Thursday, January 31, 2019
Many frontend frameworks rely on JavaScript to show content. This can mean Google might take some time to index your content or update the indexed content.
A workaround we discussed at Google I/O this year is dynamic rendering. There are many ways to implement this. This blog post shows an example implementation of dynamic rendering using Rendertron, which is an open source solution based on headless Chromium.
Which sites should consider dynamic rendering?
Not all search engines or social media bots visiting your website can run JavaScript. Googlebot might take time to run your JavaScript and has some limitations, for example.
Dynamic rendering is useful for content that changes often and needs JavaScript to display.

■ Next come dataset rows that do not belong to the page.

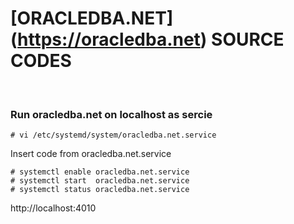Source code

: # [ORACLEDBA.NET] (https://oracledba.net) SOURCE CODES


<br/>

### Run oracledba.net on localhost as sercie

    # vi /etc/systemd/system/oracledba.net.service

Insert code from oracledba.net.service
    
    # systemctl enable oracledba.net.service
    # systemctl start  oracledba.net.service
    # systemctl status oracledba.net.service


http://localhost:4010

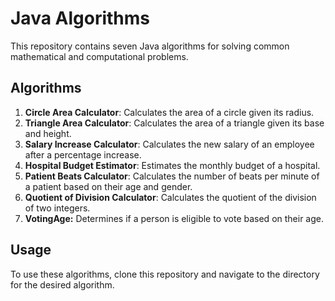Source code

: # Java Algorithms

This repository contains seven Java algorithms for solving common mathematical and computational problems.

## Algorithms

1. **Circle Area Calculator**: Calculates the area of a circle given its radius.
2. **Triangle Area Calculator**: Calculates the area of a triangle given its base and height.
3. **Salary Increase Calculator**: Calculates the new salary of an employee after a percentage increase.
4. **Hospital Budget Estimator**: Estimates the monthly budget of a hospital.
5. **Patient Beats Calculator**: Calculates the number of beats per minute of a patient based on their age and gender.
6. **Quotient of Division Calculator**: Calculates the quotient of the division of two integers.
7.  **VotingAge:** Determines if a person is eligible to vote based on their age.

## Usage

To use these algorithms, clone this repository and navigate to the directory for the desired algorithm.
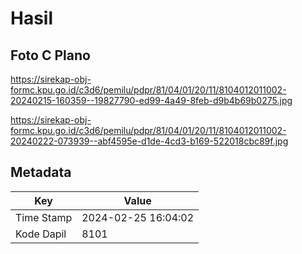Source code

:# Hasil

## Foto C Plano

https://sirekap-obj-formc.kpu.go.id/c3d6/pemilu/pdpr/81/04/01/20/11/8104012011002-20240215-160359--19827790-ed99-4a49-8feb-d9b4b69b0275.jpg

https://sirekap-obj-formc.kpu.go.id/c3d6/pemilu/pdpr/81/04/01/20/11/8104012011002-20240222-073939--abf4595e-d1de-4cd3-b169-522018cbc89f.jpg


## Metadata

| Key        | Value               |
| ---------- | ------------------- |
| Time Stamp | 2024-02-25 16:04:02 |
| Kode Dapil | 8101                |




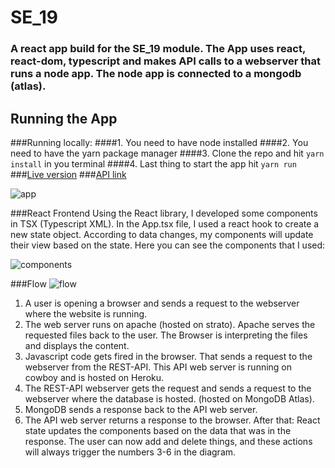 # SE_19
### A react app build for the SE_19 module. The App uses react, react-dom, typescript and makes API calls to a webserver that runs a node app. The node app is connected to a mongodb (atlas).
## Running the App
###Running locally:
####1. You need to have node installed
####2. You  need to have the yarn package manager
####3. Clone the repo and hit `yarn install` in you terminal
####4. Last thing to start the app hit `yarn run`
###[Live version](https://www.chimp.berlin/se19/)
###[API link](https://dry-refuge-25840.herokuapp.com)

![app](https://i.ibb.co/Z6qtCY1/Screenshot-2021-04-28-at-15-16-36.png)

###React Frontend
Using the React library, I developed some components in TSX (Typescript XML). In the App.tsx file, I used a react hook to create a new state object. According to data changes, my components will update their view based on the state. Here you can see the components that I used:

![components](https://i.ibb.co/M14w8bv/Screenshot-2021-04-28-at-20-46-07.png)

###Flow
![flow](https://i.ibb.co/CsNXx6Q/Screenshot-2021-04-28-at-21-15-12.png)
1. A user is opening a browser and sends a request to the webserver where the website is running.  
2. The web server runs on apache (hosted on strato). Apache serves the requested files back to the user. The Browser is interpreting the files and displays the content.  
3. Javascript code gets fired in the browser. That sends a request to the webserver from the REST-API. This API web server is running on cowboy and is hosted on Heroku.  
4. The REST-API webserver gets the request and sends a request to the webserver where the database is hosted. (hosted on MongoDB Atlas).  
5. MongoDB sends a response back to the API web server.  
6. The API web server returns a response to the browser. After that: React state updates the components based on the data that was in the response. The user can now add and delete things, and these actions will always trigger the numbers 3-6 in the diagram.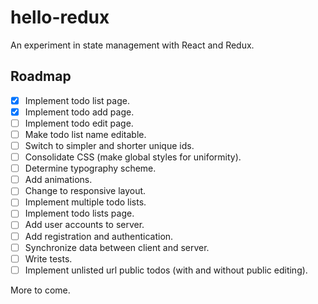 # hello-redux

An experiment in state management with React and Redux.

## Roadmap

- [x] Implement todo list page.
- [x] Implement todo add page.
- [ ] Implement todo edit page.
- [ ] Make todo list name editable.
- [ ] Switch to simpler and shorter unique ids.
- [ ] Consolidate CSS (make global styles for uniformity).
- [ ] Determine typography scheme.
- [ ] Add animations.
- [ ] Change to responsive layout.
- [ ] Implement multiple todo lists.
- [ ] Implement todo lists page.
- [ ] Add user accounts to server.
- [ ] Add registration and authentication.
- [ ] Synchronize data between client and server.
- [ ] Write tests.
- [ ] Implement unlisted url public todos (with and without public editing).

More to come.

Your site's user experience (especially the time to first meaningful paint) may benefit from considering hybrid rendering (for example, Angular Universal).
How does dynamic rendering work?
Dynamic rendering means switching between client-side rendered and pre-rendered content for specific user agents.
You will need a renderer to execute the JavaScript and produce static HTML. Rendertron is an open source project that uses headless Chromium to render. Single Page Apps often load data in the background or defer work to render their content. Rendertron has mechanisms to determine when a website has completed rendering. It waits until all network requests have finished and there is no outstanding work.
This post covers:
- Take a look at a sample web app
- Set up a small
express.js
server to serve the web app - Install and configure Rendertron as a middleware for dynamic rendering
The sample web app
The "kitten corner" web app uses JavaScript to load a variety of cat images from an API and displays them in a grid.
Here is the JavaScript:
const apiUrl = 'https://api.thecatapi.com/v1/images/search?limit=50'; const tpl = document.querySelector('template').content; const container = document.querySelector('ul'); function init () { fetch(apiUrl) .then(response => response.json()) .then(cats => { container.innerHTML = ''; cats .map(cat => { const li = document.importNode(tpl, true); li.querySelector('img').src = cat.url; return li; }).forEach(li => container.appendChild(li)); }) } init(); document.querySelector('button').addEventListener('click', init);
The web app uses modern JavaScript (ES6), which isn't supported in Googlebot yet. We can use the mobile-friendly test to check if Googlebot can see the content:
While this problem is simple to fix, it's a good exercise to learn how to setup dynamic rendering. Dynamic rendering will allow Googlebot to see the cat pictures without changes to the web app code.
Set up the server
To serve the web application, let's use
express
, a node.js
library, to build web servers.
The server code looks like this (find the full project source code here):
const express = require('express'); const app = express(); const DIST_FOLDER = process.cwd() + '/docs'; const PORT = process.env.PORT || 8080; // Serve static assets (images, css, etc.) app.get('*.*', express.static(DIST_FOLDER)); // Point all other URLs to index.html for our single page app app.get('*', (req, res) => { res.sendFile(DIST_FOLDER + '/index.html'); }); // Start Express Server app.listen(PORT, () => { console.log(`Node Express server listening on https://localhost:${PORT} from ${DIST_FOLDER}`); });
You can
try the live example - you
should see a bunch of cat pictures, if you are using a modern browser. To run the project from
your computer, you need
node.js
to run the following
commands:
npm install --save express rendertron-middleware node server.js
Then point your browser to
https://localhost:8080
.
Now it's time to set up dynamic rendering.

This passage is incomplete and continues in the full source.